[Dataset entries]
====

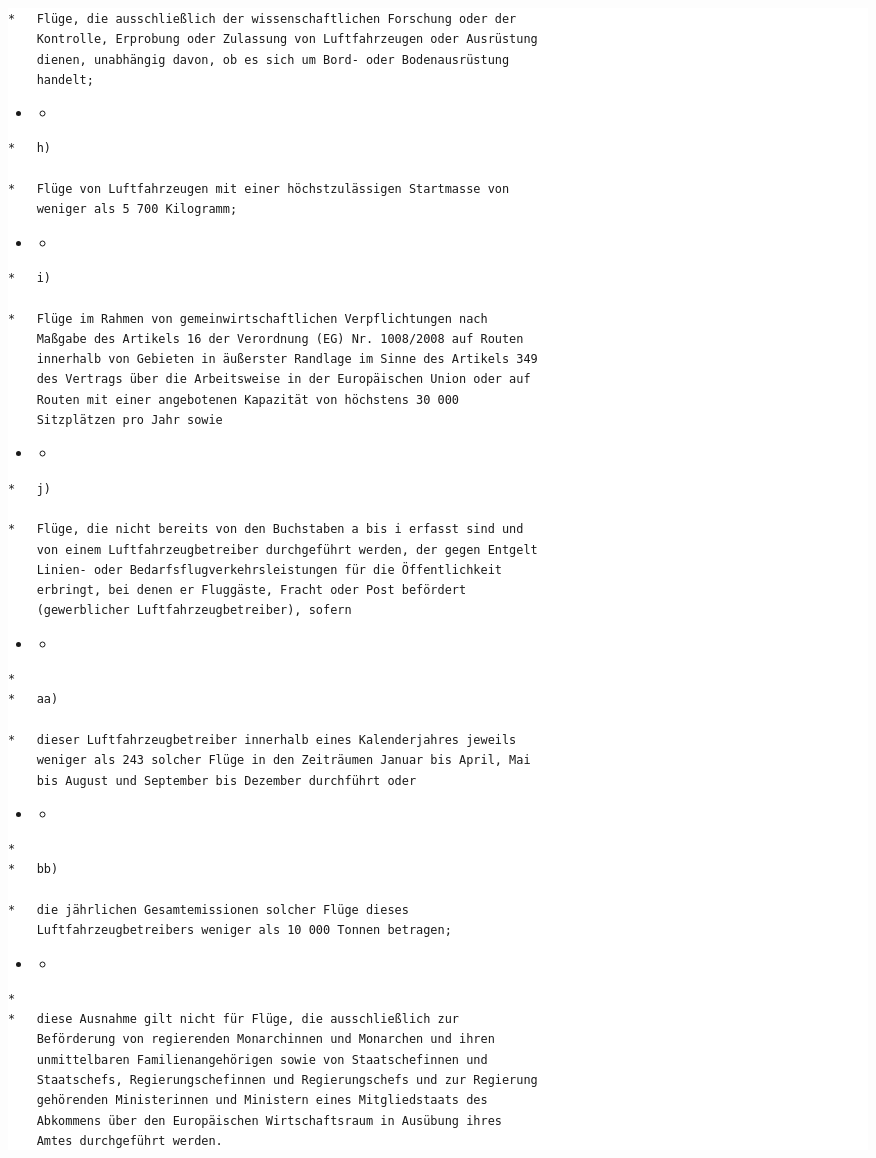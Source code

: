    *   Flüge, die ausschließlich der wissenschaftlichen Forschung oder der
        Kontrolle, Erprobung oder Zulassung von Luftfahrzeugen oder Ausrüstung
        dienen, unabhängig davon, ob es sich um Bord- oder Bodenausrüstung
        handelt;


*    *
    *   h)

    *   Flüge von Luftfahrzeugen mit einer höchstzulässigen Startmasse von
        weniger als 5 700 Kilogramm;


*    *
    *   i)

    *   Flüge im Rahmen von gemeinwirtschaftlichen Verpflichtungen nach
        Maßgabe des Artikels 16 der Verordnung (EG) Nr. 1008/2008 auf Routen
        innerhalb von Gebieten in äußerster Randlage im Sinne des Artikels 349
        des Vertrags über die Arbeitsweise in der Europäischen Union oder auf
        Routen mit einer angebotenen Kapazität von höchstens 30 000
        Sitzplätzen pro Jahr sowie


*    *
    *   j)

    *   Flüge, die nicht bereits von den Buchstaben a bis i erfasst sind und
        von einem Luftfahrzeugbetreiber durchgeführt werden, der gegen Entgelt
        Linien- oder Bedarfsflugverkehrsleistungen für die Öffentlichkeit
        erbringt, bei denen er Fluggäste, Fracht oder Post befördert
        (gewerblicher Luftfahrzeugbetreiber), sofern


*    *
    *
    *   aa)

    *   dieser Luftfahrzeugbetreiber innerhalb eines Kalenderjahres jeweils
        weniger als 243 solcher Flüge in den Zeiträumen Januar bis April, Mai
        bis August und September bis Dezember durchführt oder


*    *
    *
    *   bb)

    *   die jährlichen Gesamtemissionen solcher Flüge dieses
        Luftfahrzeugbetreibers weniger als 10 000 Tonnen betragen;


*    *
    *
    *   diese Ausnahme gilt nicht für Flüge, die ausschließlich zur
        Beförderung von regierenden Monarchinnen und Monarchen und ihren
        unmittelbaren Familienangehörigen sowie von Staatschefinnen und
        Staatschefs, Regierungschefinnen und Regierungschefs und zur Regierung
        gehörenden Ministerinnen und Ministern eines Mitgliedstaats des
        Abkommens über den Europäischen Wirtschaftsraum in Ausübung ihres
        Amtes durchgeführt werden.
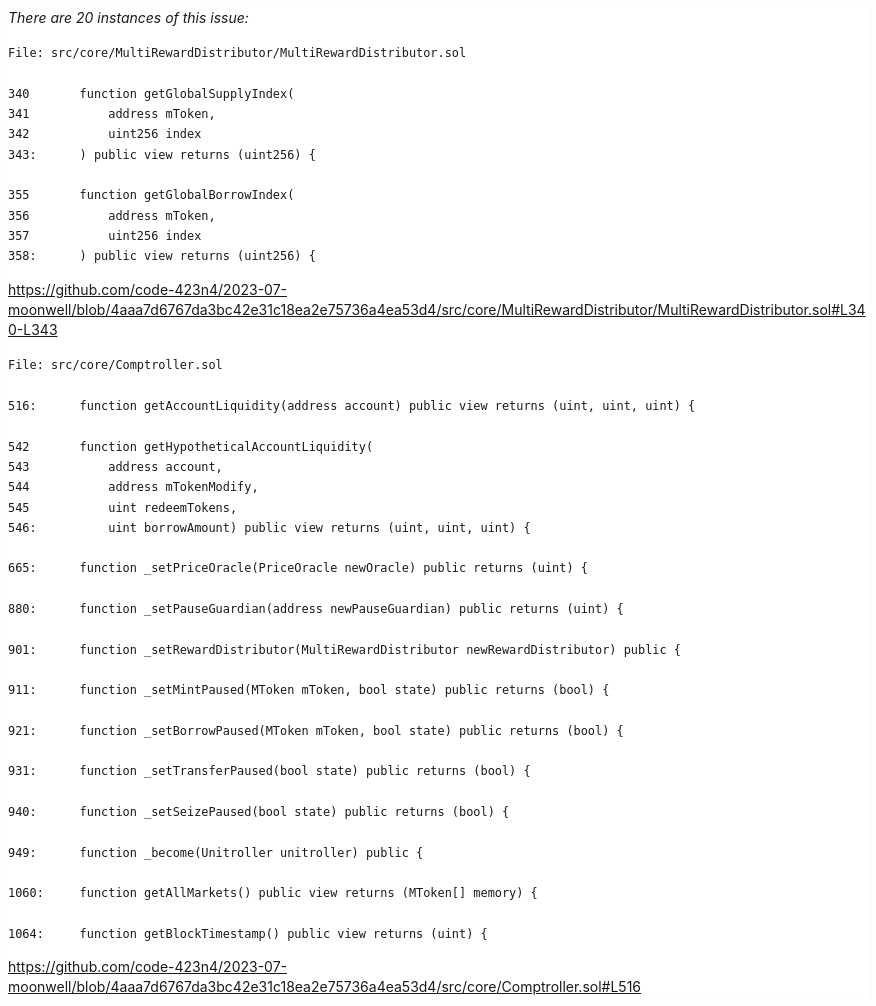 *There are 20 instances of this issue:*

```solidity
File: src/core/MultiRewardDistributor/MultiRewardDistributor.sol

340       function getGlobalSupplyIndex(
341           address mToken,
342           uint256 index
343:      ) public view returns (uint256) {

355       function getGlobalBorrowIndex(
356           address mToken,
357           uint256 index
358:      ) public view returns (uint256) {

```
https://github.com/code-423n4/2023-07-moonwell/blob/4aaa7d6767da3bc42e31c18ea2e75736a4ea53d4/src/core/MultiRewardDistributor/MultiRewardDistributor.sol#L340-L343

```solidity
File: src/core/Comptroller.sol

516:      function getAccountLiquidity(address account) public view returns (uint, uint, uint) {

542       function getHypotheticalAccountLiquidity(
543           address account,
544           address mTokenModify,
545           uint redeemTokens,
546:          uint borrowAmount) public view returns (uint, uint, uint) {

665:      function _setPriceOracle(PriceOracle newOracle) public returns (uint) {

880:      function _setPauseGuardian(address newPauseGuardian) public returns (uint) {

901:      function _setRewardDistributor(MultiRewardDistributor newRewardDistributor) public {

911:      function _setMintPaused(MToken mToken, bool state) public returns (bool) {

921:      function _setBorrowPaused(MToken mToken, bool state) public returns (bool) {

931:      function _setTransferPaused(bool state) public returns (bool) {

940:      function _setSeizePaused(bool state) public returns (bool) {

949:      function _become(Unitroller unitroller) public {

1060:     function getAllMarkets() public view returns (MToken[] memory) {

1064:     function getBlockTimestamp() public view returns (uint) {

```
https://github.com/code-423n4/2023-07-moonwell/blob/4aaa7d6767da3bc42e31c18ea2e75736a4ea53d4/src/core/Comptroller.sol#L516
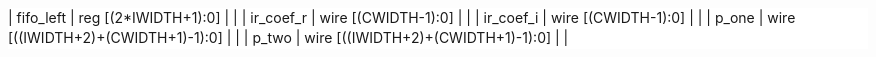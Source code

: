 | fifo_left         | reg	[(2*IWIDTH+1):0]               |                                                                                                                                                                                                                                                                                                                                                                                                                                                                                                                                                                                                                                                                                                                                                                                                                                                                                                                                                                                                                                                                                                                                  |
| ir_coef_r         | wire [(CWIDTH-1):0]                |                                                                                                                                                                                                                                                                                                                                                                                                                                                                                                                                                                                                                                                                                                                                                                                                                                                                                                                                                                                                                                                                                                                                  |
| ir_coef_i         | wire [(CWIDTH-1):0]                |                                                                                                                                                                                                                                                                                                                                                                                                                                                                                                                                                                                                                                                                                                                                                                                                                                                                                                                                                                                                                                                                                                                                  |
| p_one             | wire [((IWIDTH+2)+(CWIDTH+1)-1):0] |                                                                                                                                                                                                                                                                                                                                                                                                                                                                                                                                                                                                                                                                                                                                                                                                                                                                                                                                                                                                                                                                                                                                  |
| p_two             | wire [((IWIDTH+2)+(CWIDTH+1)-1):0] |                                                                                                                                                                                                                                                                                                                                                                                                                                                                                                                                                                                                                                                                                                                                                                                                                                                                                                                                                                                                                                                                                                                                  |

====

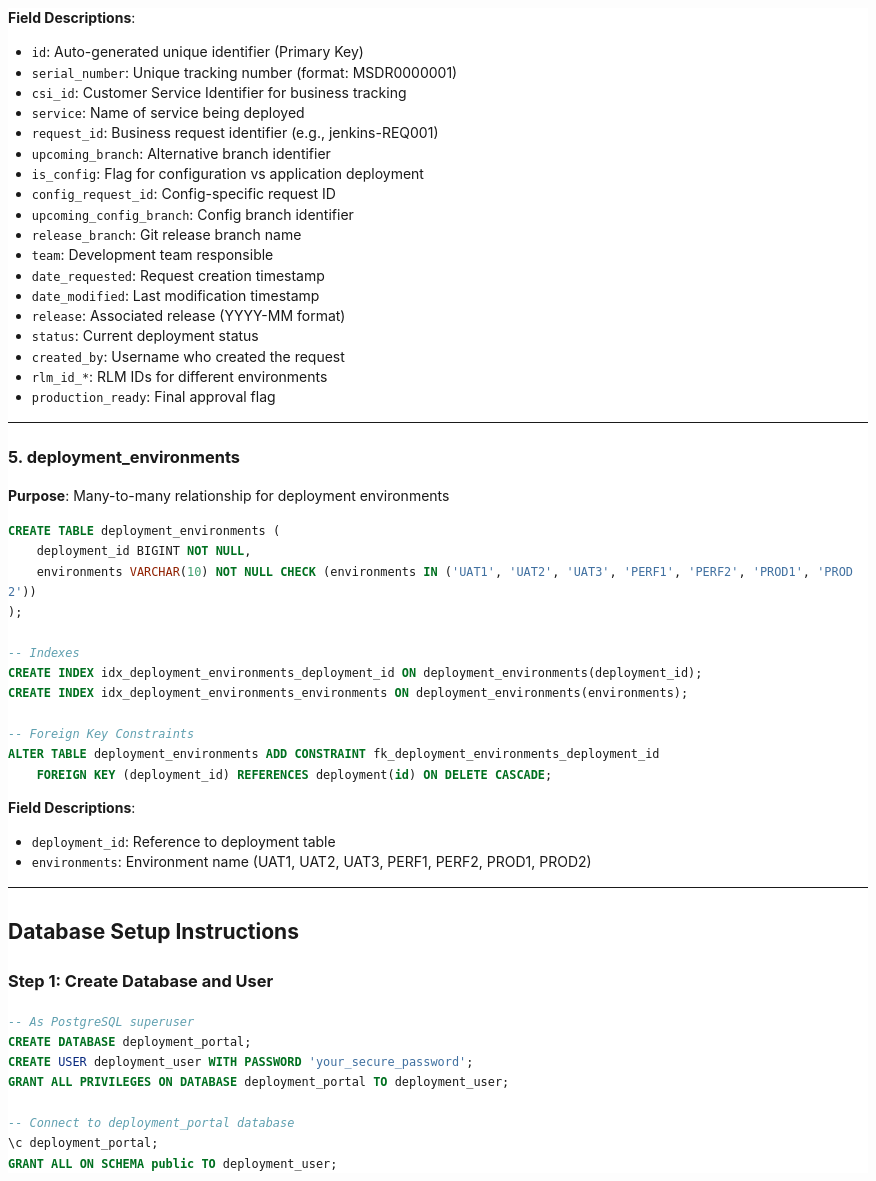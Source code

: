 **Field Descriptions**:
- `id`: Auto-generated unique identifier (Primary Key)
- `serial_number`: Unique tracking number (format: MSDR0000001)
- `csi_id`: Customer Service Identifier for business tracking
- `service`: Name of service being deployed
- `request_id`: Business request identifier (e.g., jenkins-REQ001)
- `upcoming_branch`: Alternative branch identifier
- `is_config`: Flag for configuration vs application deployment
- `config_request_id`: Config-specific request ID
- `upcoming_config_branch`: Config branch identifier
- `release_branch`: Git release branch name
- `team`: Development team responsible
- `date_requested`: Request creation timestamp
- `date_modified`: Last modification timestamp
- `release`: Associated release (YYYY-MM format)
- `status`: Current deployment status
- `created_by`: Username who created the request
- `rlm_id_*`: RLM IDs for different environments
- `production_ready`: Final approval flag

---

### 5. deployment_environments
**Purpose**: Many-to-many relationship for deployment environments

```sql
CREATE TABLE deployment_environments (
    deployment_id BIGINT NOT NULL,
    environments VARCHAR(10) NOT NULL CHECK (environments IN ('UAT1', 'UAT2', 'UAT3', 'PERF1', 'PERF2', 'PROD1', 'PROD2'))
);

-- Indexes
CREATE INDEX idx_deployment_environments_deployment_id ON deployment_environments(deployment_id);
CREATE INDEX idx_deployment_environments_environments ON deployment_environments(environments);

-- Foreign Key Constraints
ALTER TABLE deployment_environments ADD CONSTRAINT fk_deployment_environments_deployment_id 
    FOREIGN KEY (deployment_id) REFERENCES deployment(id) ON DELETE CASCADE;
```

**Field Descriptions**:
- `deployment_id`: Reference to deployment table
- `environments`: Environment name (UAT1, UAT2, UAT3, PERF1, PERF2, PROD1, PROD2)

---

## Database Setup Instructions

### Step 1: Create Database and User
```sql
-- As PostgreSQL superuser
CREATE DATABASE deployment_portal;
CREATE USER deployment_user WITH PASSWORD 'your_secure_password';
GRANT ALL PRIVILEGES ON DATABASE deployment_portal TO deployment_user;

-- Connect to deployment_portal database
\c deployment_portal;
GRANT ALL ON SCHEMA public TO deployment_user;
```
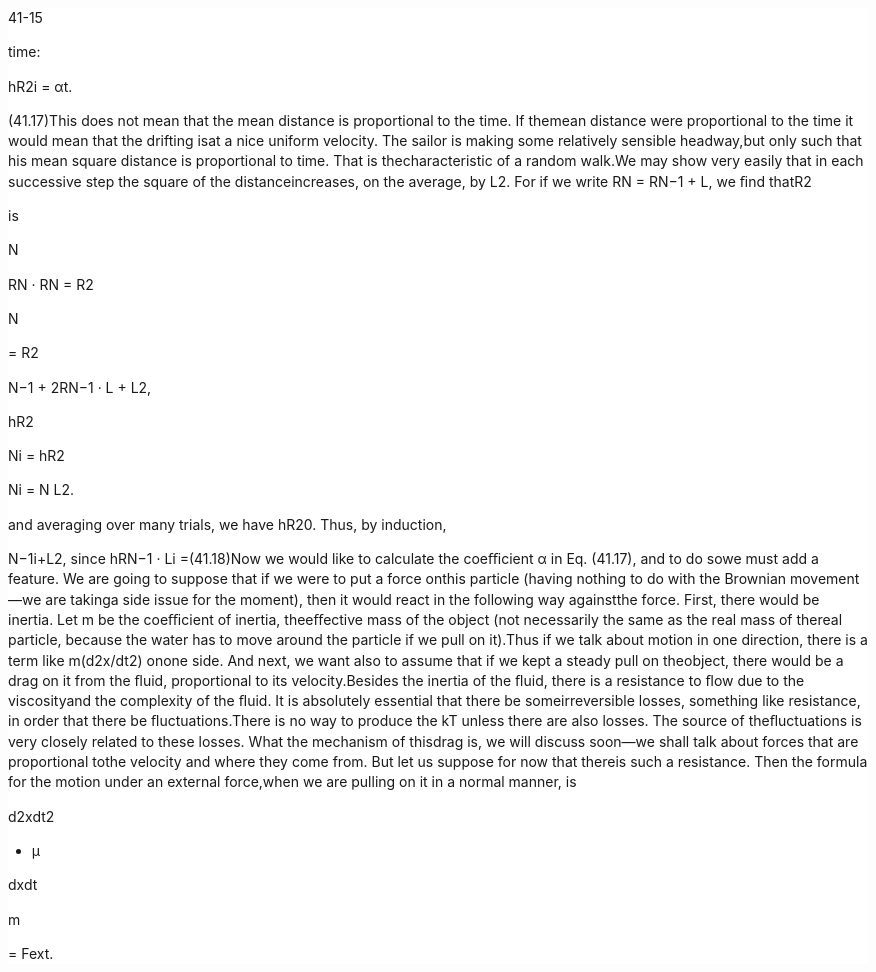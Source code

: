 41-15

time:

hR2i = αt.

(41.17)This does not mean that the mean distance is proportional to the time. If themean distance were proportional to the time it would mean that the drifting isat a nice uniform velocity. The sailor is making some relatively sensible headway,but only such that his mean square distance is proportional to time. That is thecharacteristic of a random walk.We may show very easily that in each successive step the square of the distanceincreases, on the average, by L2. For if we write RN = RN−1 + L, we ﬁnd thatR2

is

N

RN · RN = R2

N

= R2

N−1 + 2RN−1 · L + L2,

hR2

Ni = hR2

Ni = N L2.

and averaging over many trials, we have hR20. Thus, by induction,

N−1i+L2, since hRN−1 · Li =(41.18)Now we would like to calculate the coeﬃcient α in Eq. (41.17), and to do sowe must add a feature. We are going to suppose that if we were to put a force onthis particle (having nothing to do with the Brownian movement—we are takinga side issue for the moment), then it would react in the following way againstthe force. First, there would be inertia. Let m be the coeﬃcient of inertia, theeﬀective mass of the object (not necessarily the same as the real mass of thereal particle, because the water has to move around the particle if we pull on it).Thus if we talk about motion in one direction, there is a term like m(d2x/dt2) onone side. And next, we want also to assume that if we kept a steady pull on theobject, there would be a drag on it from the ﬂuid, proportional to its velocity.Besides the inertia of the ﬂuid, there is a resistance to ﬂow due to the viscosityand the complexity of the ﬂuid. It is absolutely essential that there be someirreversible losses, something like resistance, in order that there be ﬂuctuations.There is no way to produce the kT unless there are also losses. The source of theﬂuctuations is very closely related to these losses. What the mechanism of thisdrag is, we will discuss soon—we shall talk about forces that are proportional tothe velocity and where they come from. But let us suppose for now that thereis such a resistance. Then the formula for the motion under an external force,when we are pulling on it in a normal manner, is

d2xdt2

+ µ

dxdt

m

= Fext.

====

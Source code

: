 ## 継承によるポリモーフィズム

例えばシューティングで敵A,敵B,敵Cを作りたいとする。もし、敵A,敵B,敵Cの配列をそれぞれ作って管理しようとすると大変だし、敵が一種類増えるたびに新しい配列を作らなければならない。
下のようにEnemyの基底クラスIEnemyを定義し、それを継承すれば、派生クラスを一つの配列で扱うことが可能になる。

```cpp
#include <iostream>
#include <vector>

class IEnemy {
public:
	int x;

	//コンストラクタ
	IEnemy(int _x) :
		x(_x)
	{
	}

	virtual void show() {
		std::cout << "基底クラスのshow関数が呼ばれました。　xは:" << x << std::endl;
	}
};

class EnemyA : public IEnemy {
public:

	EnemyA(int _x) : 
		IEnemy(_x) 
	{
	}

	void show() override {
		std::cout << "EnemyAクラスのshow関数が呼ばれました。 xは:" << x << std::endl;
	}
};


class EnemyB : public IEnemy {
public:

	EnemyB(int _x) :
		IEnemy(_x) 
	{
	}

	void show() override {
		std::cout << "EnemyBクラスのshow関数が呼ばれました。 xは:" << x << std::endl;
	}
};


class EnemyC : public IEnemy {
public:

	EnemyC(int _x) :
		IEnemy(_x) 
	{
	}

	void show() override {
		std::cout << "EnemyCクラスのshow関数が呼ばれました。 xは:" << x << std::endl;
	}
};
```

====

* _ACTION ITEM_: For every line of the data above that contains "format", copy that line.

* _RESPONSE AREA_:
- `serial_number`: Unique tracking number (format: MSDR0000001)
- `release`: Associated release (YYYY-MM format)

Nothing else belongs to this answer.